U.S. Rep. Rahm Emanuel (D-Ill.) has not been shy about questioning the 50-state strategy. The former top adviser to President Bill Clinton says that the election will come down to about 18 states. "The most important thing is what happens in the battleground states," he said on the Charlie Rose Show.
But Dean asserts that the Democrats even have a shot at winning Arizona, McCain's home state. But presidential candidates rarely lose their home state (Sen. George McGovern of South Dakota, the 1972 nominee, was the last).
"Absolutely Arizona is in play," said state Rep. Kyrsten Sinema (D) of Phoenix. "I recently hosted a fundraiser and Howard Dean and (actress) Scarlett Johansson came. Who's going to send them to a state that doesn't count?"
Arizona Gov. Janet Napolitano (D) said she proved in her own statewide races that Democrats can win. "You'd figure it would be a lockdown state for McCain but a third of the voters are undecided. Is it tough? Absolutely. Is it impossible? Absolutely not."
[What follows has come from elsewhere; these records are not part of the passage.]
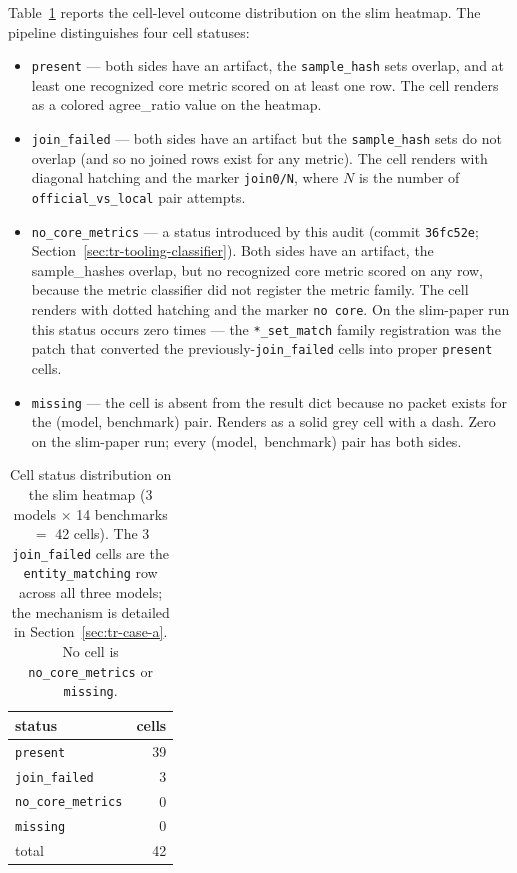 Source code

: \documentclass[11pt]{article}
\begin{document}
Table~\ref{tab:tr-cell-status} reports the cell-level outcome
  distribution on the slim heatmap.
The pipeline distinguishes four cell statuses:

\begin{itemize}
  \item \texttt{present} --- both sides have an artifact, the
        \texttt{sample\_hash} sets overlap, and at least one
        recognized core metric scored on at least one row.
        The cell renders as a colored agree\_ratio value on the
        heatmap.
  \item \texttt{join\_failed} --- both sides have an artifact but the
        \texttt{sample\_hash} sets do not overlap (and so no joined
        rows exist for any metric).
        The cell renders with diagonal hatching and the marker
        \texttt{join0/N}, where $N$ is the number of
        \texttt{official\_vs\_local} pair attempts.
  \item \texttt{no\_core\_metrics} --- a status introduced by this
        audit (commit \texttt{36fc52e};
        Section~\ref{sec:tr-tooling-classifier}).
        Both sides have an artifact, the sample\_hashes overlap, but
        no recognized core metric scored on any row, because the
        metric classifier did not register the metric family.
        The cell renders with dotted hatching and the marker
        \texttt{no core}.
        On the slim-paper run this status occurs zero times --- the
        \texttt{*\_set\_match} family registration was the patch
        that converted the previously-\texttt{join\_failed}
         cells into proper
        \texttt{present} cells.
  \item \texttt{missing} --- the cell is absent from the result dict
        because no packet exists for the (model, benchmark) pair.
        Renders as a solid grey cell with a dash.
        Zero on the slim-paper run; every \mbox{(model, benchmark)}
        pair has both sides.
\end{itemize}

\begin{table}[htbp]
\centering
\small
\caption{Cell status distribution on the slim heatmap (3 models
  $\times$ 14 benchmarks $=$ 42 cells).
The 3 \texttt{join\_failed} cells are the
  \texttt{entity\_matching} row across all three models; the
  mechanism is detailed in Section~\ref{sec:tr-case-a}.
No cell is \texttt{no\_core\_metrics} or \texttt{missing}.}
\label{tab:tr-cell-status}
\begin{tabular}{lr}
\toprule
status & cells \\
\midrule
\texttt{present}            & 39 \\
\texttt{join\_failed}       &  3 \\
\texttt{no\_core\_metrics}  &  0 \\
\texttt{missing}            &  0 \\
\midrule
total                       & 42 \\
\bottomrule
\end{tabular}
\end{table}
\end{document}

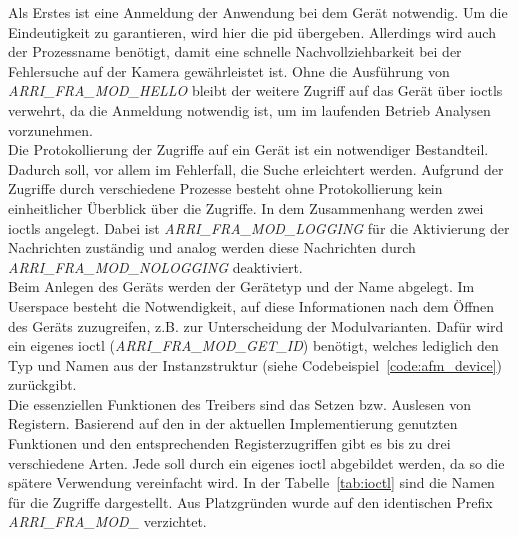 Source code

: Als Erstes ist eine Anmeldung der Anwendung bei dem Gerät notwendig. Um die Eindeutigkeit zu garantieren, wird hier die \ac{pid} übergeben. Allerdings wird auch der Prozessname benötigt, damit eine schnelle Nachvollziehbarkeit bei der Fehlersuche auf der Kamera gewährleistet ist.
Ohne die Ausführung von \mbox{\textit{ARRI\_FRA\_MOD\_HELLO}} bleibt der weitere Zugriff auf das Gerät über \ac{ioctl}s verwehrt, da die Anmeldung notwendig ist, um im laufenden Betrieb Analysen vorzunehmen.\\

Die Protokollierung der Zugriffe auf ein Gerät ist ein notwendiger Bestandteil. Dadurch soll, vor allem im Fehlerfall, die Suche erleichtert werden. Aufgrund der Zugriffe durch verschiedene Prozesse besteht ohne Protokollierung kein einheitlicher Überblick über die Zugriffe.
In dem Zusammenhang werden zwei \ac{ioctl}s angelegt. Dabei ist \mbox{\textit{ARRI\_FRA\_MOD\_LOGGING}} für die Aktivierung der Nachrichten zuständig und analog werden diese Nachrichten durch \mbox{\textit{ARRI\_FRA\_MOD\_NOLOGGING}} deaktiviert. \\

Beim Anlegen des Geräts werden der Gerätetyp und der Name abgelegt. Im Userspace besteht die Notwendigkeit, auf diese Informationen nach dem Öffnen des Geräts zuzugreifen, z.B. zur Unterscheidung der Modulvarianten. Dafür wird ein eigenes \ac{ioctl} (\mbox{\textit{ARRI\_FRA\_MOD\_GET\_ID}}) benötigt, welches lediglich den Typ und Namen aus der Instanzstruktur (siehe Codebeispiel~\ref{code:afm_device}) zurückgibt.\\

Die essenziellen Funktionen des Treibers sind das Setzen bzw. Auslesen von Registern. Basierend auf den in der aktuellen Implementierung genutzten Funktionen und den entsprechenden Registerzugriffen gibt es bis zu drei verschiedene Arten. Jede soll durch ein eigenes \ac{ioctl} abgebildet werden, da so die spätere Verwendung vereinfacht wird.  In der Tabelle~\ref{tab:ioctl} sind die Namen für die Zugriffe dargestellt. Aus Platzgründen wurde auf den identischen Prefix \mbox{\textit{ARRI\_FRA\_MOD\_}} verzichtet.



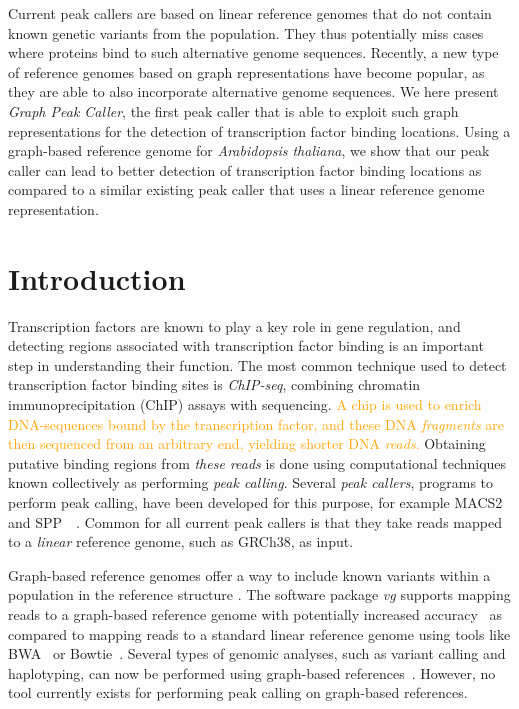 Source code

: \documentclass[10pt,letterpaper]{article}
\newcommand{\revision}[1]{\textcolor{orange}{#1}}
\begin{document}
Current peak callers are based on linear reference genomes that do not contain known genetic variants from the population.
They thus potentially miss cases where proteins bind to such alternative genome sequences.
Recently, a new type of reference genomes based on graph representations have become popular, as they are able to also incorporate alternative genome sequences.
We here present \emph{Graph Peak Caller}, the first peak caller that is able to exploit such graph representations for the detection of transcription factor binding locations.
Using a graph-based reference genome for \emph{Arabidopsis thaliana}, we show that our peak caller can lead to better detection of transcription factor binding locations as compared to a similar existing peak caller that uses a linear reference genome representation.

\linenumbers

\section*{Introduction}
Transcription factors are known to play a key role in gene regulation, and detecting regions associated with transcription factor binding is an important step in understanding their function. The most common technique used to detect transcription factor binding sites is \emph{ChIP-seq}, combining chromatin immunoprecipitation (ChIP) assays with sequencing. \revision{A chip is used to enrich DNA-sequences bound by the transcription factor, and these DNA \emph{fragments} are then sequenced from an arbitrary end, yielding shorter DNA \emph{reads}.} Obtaining putative binding regions from \emph{these reads} is done using computational techniques known collectively as performing \emph{peak calling}. Several \emph{peak callers}, programs to perform peak calling, have been developed for this purpose, for example MACS2~\cite{macs} and SPP~\cite{spp}~\cite{peak_caller_review}. Common for all current peak callers is that they take reads mapped to a \emph{linear} reference genome, such as GRCh38, as input. 

Graph-based reference genomes offer a way to include known variants within a population in the reference structure \cite{graph_evolution}. The software package \emph{vg} supports mapping reads to a graph-based reference genome with potentially increased accuracy~\cite{vg, genome_graphs} as compared to mapping reads to a standard linear reference genome using tools like BWA~\cite{bwa_mem} or Bowtie~\cite{bowtie}.
Several types of genomic analyses, such as variant calling and haplotyping, can now be performed using graph-based references~\cite{vg, genome_graphs}. However, no tool currently exists for performing peak calling on graph-based references. 
\end{document}

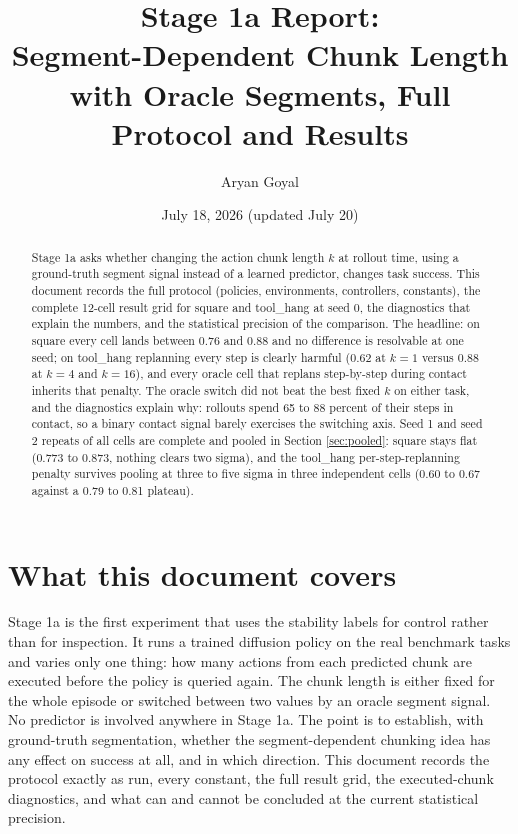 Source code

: \documentclass[11pt]{article}
\title{Stage 1a Report:\\ \large Segment-Dependent Chunk Length with Oracle Segments, Full Protocol and Results}
\author{Aryan Goyal}
\date{July 18, 2026 (updated July 20)}
\begin{document}
\maketitle

\begin{abstract}
\noindent
Stage 1a asks whether changing the action chunk length $k$ at rollout time, using a
ground-truth segment signal instead of a learned predictor, changes task success.
This document records the full protocol (policies, environments, controllers,
constants), the complete 12-cell result grid for square and tool\_hang at seed 0,
the diagnostics that explain the numbers, and the statistical precision of the
comparison. The headline: on square every cell lands between 0.76 and 0.88 and no
difference is resolvable at one seed; on tool\_hang replanning every step is clearly
harmful (0.62 at $k{=}1$ versus 0.88 at $k{=}4$ and $k{=}16$), and every oracle cell
that replans step-by-step during contact inherits that penalty. The oracle switch
did not beat the best fixed $k$ on either task, and the diagnostics explain why:
rollouts spend 65 to 88 percent of their steps in contact, so a binary contact
signal barely exercises the switching axis. Seed 1 and seed 2 repeats of all
cells are complete and pooled in Section \ref{sec:pooled}: square stays flat
(0.773 to 0.873, nothing clears two sigma), and the tool\_hang per-step-replanning
penalty survives pooling at three to five sigma in three independent cells
(0.60 to 0.67 against a 0.79 to 0.81 plateau).
\end{abstract}

\tableofcontents
\newpage

\section{What this document covers}

Stage 1a is the first experiment that uses the stability labels for control rather
than for inspection. It runs a trained diffusion policy on the real benchmark tasks
and varies only one thing: how many actions from each predicted chunk are executed
before the policy is queried again. The chunk length is either fixed for the whole
episode or switched between two values by an oracle segment signal. No predictor is
involved anywhere in Stage 1a. The point is to establish, with ground-truth
segmentation, whether the segment-dependent chunking idea has any effect on success
at all, and in which direction. This document records the protocol exactly as run,
every constant, the full result grid, the executed-chunk diagnostics, and what can
and cannot be concluded at the current statistical precision.
\end{document}
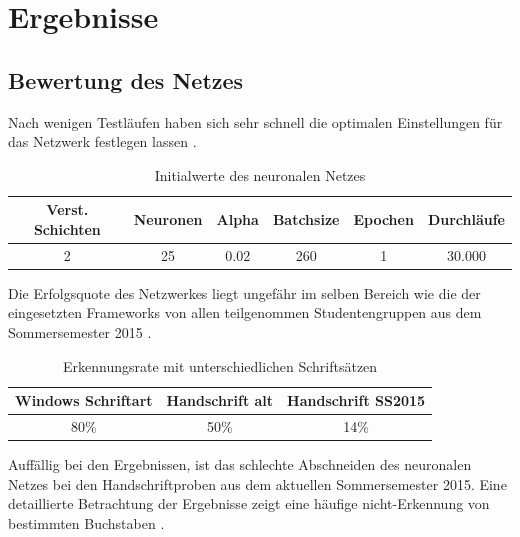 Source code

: \chapter{Ergebnisse}
\section{Bewertung des Netzes}
Nach wenigen Testläufen haben sich sehr schnell die optimalen Einstellungen für das Netzwerk festlegen lassen .

\begin{table}[h!]
	\centering	
	\begin{tabular}{c|c|c|c|c|c}
	  \textbf{Verst. Schichten} & \textbf{Neuronen} & \textbf{Alpha} & \textbf{Batchsize} & \textbf{Epochen} & \textbf{Durchläufe} \\ \hline 
	  2 & 25 & 0.02 & 260 & 1 & 30.000 \\ 
	\end{tabular}
	\caption{Initialwerte des neuronalen Netzes}
	\label{settings}
\end{table}

Die Erfolgsquote des Netzwerkes liegt ungefähr im selben Bereich wie die der eingesetzten Frameworks von allen teilgenommen Studentengruppen aus dem Sommersemester 2015 . 

\begin{table}[h!]
	\centering	
	\begin{tabular}{c|c|c}
	  \textbf{Windows Schriftart} & \textbf{Handschrift alt} & \textbf{Handschrift SS2015} \\ \hline 
	  80\% & 50\% & 14\%  \\ 
	\end{tabular}
	\caption{Erkennungsrate mit unterschiedlichen Schriftsätzen}
	\label{result}
\end{table}

Auffällig bei den Ergebnissen, ist das schlechte Abschneiden des neuronalen Netzes bei den Handschriftproben aus dem aktuellen Sommersemester 2015. Eine detaillierte Betrachtung der Ergebnisse zeigt eine häufige nicht-Erkennung von bestimmten Buchstaben . 

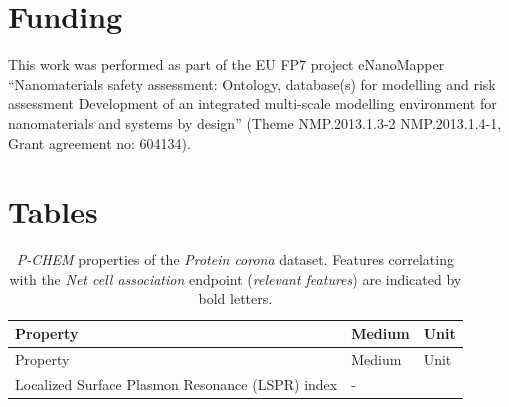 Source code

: \documentclass[utf8]{frontiersHLTH} %
\begin{document}
\section{Funding}\label{funding}

This work was performed as part of the EU FP7 project eNanoMapper
``Nanomaterials safety assessment: Ontology, database(s) for modelling
and risk assessment Development of an integrated multi-scale modelling
environment for nanomaterials and systems by design'' (Theme
NMP.2013.1.3-2 NMP.2013.1.4-1, Grant agreement no: 604134).

\section{Tables}\label{tables}

\begin{longtable}[]{@{}lll@{}}
\caption{\emph{P-CHEM} properties of the \emph{Protein corona} dataset.
Features correlating with the \emph{Net cell association} endpoint
(\emph{relevant features}) are indicated by bold letters.
}\tabularnewline
\toprule
\begin{minipage}[b]{0.58\columnwidth}\raggedright\strut
Property\strut
\end{minipage} & \begin{minipage}[b]{0.20\columnwidth}\raggedright\strut
Medium\strut
\end{minipage} & \begin{minipage}[b]{0.13\columnwidth}\raggedright\strut
Unit\strut
\end{minipage}\tabularnewline
\midrule
\endfirsthead
\toprule
\begin{minipage}[b]{0.58\columnwidth}\raggedright\strut
Property\strut
\end{minipage} & \begin{minipage}[b]{0.20\columnwidth}\raggedright\strut
Medium\strut
\end{minipage} & \begin{minipage}[b]{0.13\columnwidth}\raggedright\strut
Unit\strut
\end{minipage}\tabularnewline
\midrule
\endhead
\begin{minipage}[t]{0.58\columnwidth}\raggedright\strut
Localized Surface Plasmon Resonance (LSPR) index\strut
\end{minipage} & \begin{minipage}[t]{0.20\columnwidth}\raggedright\strut
-\strut
\end{minipage} & \begin{minipage}[t]{0.13\columnwidth}\raggedright\strut

\end{minipage}
\end{longtable}
\end{document}
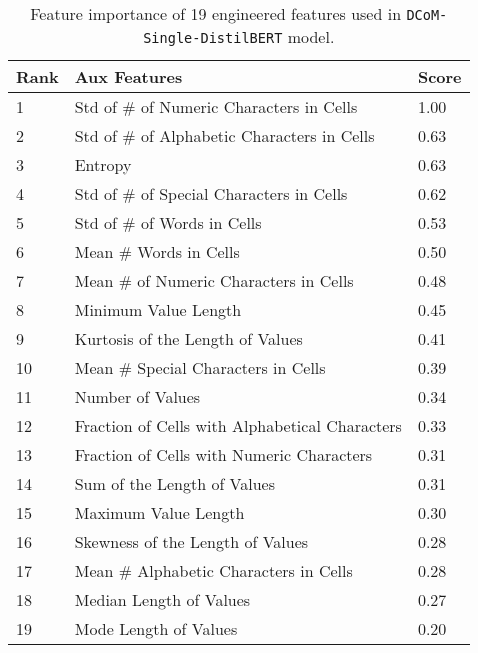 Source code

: \documentclass{article}
\begin{document}
\begin{table}[]
	\centering
	\begin{tabular}{lll}
		\hline
		\textbf{Rank} & \textbf{Aux Features}                                     & \textbf{Score} \\
		\hline
		1    & Std of \# of   Numeric Characters in Cells       & 1.00  \\
		2    & Std of \# of   Alphabetic Characters in Cells    & 0.63  \\
		3    & Entropy                                   & 0.63  \\
		4    & Std of \# of   Special Characters in Cells       & 0.62  \\
		5    & Std of \# of Words   in Cells                    & 0.53  \\
		6    & Mean \# Words in   Cells                         & 0.50  \\
		7    & Mean \# of Numeric   Characters in Cells         & 0.48  \\
		8    & Minimum Value   Length                           & 0.45  \\
		9    & Kurtosis of the   Length of Values               & 0.41  \\
		10   & Mean \# Special   Characters in Cells            & 0.39  \\
		11   & Number of Values                                 & 0.34  \\
		12   & Fraction of Cells   with Alphabetical Characters & 0.33  \\
		13   & Fraction of Cells   with Numeric Characters      & 0.31  \\
		14   & Sum of the Length   of Values                    & 0.31  \\
		15   & Maximum Value   Length                           & 0.30  \\
		16   & Skewness of the   Length of Values               & 0.28  \\
		17   & Mean \# Alphabetic   Characters in Cells         & 0.28  \\
		18   & Median Length of   Values                        & 0.27  \\
		19   & Mode Length of   Values                          & 0.20 \\
		\hline
	\end{tabular}
	\caption{Feature importance of 19 engineered features used in \texttt{DCoM-Single-DistilBERT} model.}
	\label{tab:feat_imp}
\end{table}
\end{document}
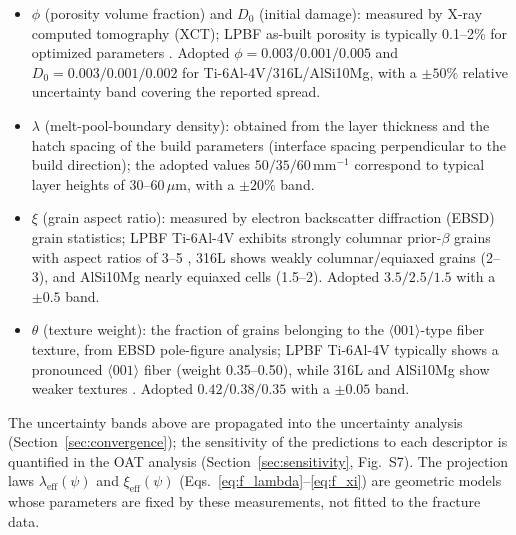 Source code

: \begin{itemize}
    \item $\phi$ (porosity volume fraction) and $D_0$ (initial damage): measured by X-ray computed tomography (XCT); LPBF as-built porosity is typically 0.1--2\% for optimized parameters \cite{liu2022phase}. Adopted $\phi = 0.003/0.001/0.005$ and $D_0 = 0.003/0.001/0.002$ for Ti-6Al-4V/316L/AlSi10Mg, with a $\pm50\%$ relative uncertainty band covering the reported spread.
    \item $\lambda$ (melt-pool-boundary density): obtained from the layer thickness and the hatch spacing of the build parameters (interface spacing perpendicular to the build direction); the adopted values $50/35/60$\,mm$^{-1}$ correspond to typical layer heights of 30--60\,$\mu$m, with a $\pm20\%$ band.
    \item $\xi$ (grain aspect ratio): measured by electron backscatter diffraction (EBSD) grain statistics; LPBF Ti-6Al-4V exhibits strongly columnar prior-$\beta$ grains with aspect ratios of 3--5 \cite{carroll2015anisotropic}, 316L shows weakly columnar/equiaxed grains (2--3), and AlSi10Mg nearly equiaxed cells (1.5--2). Adopted $3.5/2.5/1.5$ with a $\pm0.5$ band.
    \item $\theta$ (texture weight): the fraction of grains belonging to the $\langle001\rangle$-type fiber texture, from EBSD pole-figure analysis; LPBF Ti-6Al-4V typically shows a pronounced $\langle001\rangle$ fiber (weight 0.35--0.50), while 316L and AlSi10Mg show weaker textures \cite{carroll2015anisotropic,jaskari2021materials_316l}. Adopted $0.42/0.38/0.35$ with a $\pm0.05$ band.
\end{itemize}

The uncertainty bands above are propagated into the uncertainty analysis (Section~\ref{sec:convergence}); the sensitivity of the predictions to each descriptor is quantified in the OAT analysis (Section~\ref{sec:sensitivity}, Fig.~S7). The projection laws $\lambda_{\mathrm{eff}}(\psi)$ and $\xi_{\mathrm{eff}}(\psi)$ (Eqs.~\eqref{eq:f_lambda}--\eqref{eq:f_xi}) are geometric models whose parameters are fixed by these measurements, not fitted to the fracture data.


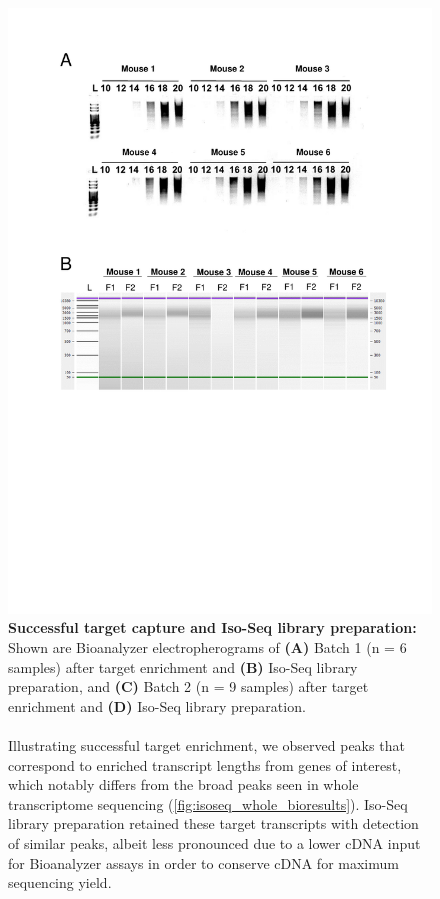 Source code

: \begin{figure}[!htp]
	\centering
	\vspace{20pt}
	\includegraphics[page=2,trim={0 17cm 0cm 1cm},clip,scale = 0.75]{Figures/TargetedTranscriptome_LabResults.pdf}
	\captionsetup{width=0.95\textwidth}
	\caption[Iso-Seq Targeted Transcriptome - Target Capture and library preparation]%
	{\textbf{Successful target capture and Iso-Seq library preparation:} Shown are Bioanalyzer electropherograms of \textbf{(A)} Batch 1 (n = 6 samples) after target enrichment and \textbf{(B)} Iso-Seq library preparation, and \textbf{(C)} Batch 2 (n = 9 samples) after target enrichment and \textbf{(D)} Iso-Seq library preparation. 
	\\
	\\
	Illustrating successful target enrichment, we observed peaks that correspond to enriched transcript lengths from genes of interest, which notably differs from the broad peaks seen in whole transcriptome sequencing (\cref{fig:isoseq_whole_bioresults}). Iso-Seq library preparation retained these target transcripts with detection of similar peaks, albeit less pronounced due to a lower cDNA input for Bioanalyzer assays in order to conserve cDNA for maximum sequencing yield.}  
	\label{fig:isoseq_targeted_libresults}
\end{figure}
Randy Pullen, chairman of the Arizona Republican Party, said in Napolitano's "wildest dreams they win in Arizona." He said there are 100,0
00 more Republicans than Democrats in the state and McCain's choice of Palin has galvanized the GOP base heading into the final week.
"It's like a football game," Pullen said. "Democrats have done great for three quarters but we're in the fourth quarter now and it's all trending in our direction."
Obama strategists have said that some states will get more resources than others. In other words, it wouldn't make sense for Obama to buy TV ads in Utah when the money would be put to better use in Ohio. They also acknowledge that while the campaign is sending people to every state, only a few battleground states will decide the Nov. 4 election, as in 2000 and 2004.
In many of the close states, officials in both camps have said, Obama and McCain will talk about local issues to reach the voters they believe will vote for them. The result is individual, state by state races instead of a national one.
In Nevada, for example, Obama and McCain have bickered over the proposed nuclear waste repository at Yucca Mountain. Obama, who opposes the repository, has produced a TV ad criticizing McCain's support for it. The storage facility is about 100 miles from Las Vegas.
During a stop last month in Wilmington, Ohio, the hub of air cargo carrier DHL, McCain promised a federal antitrust review of a DHL plan to partner with UPS to carry its air shipments, threatening over 6,000 Ohio jobs. Early this month, Obama told striking airline service workers at the Los Angeles International Airport that the industry should meet their demands for higher pay and better working conditions.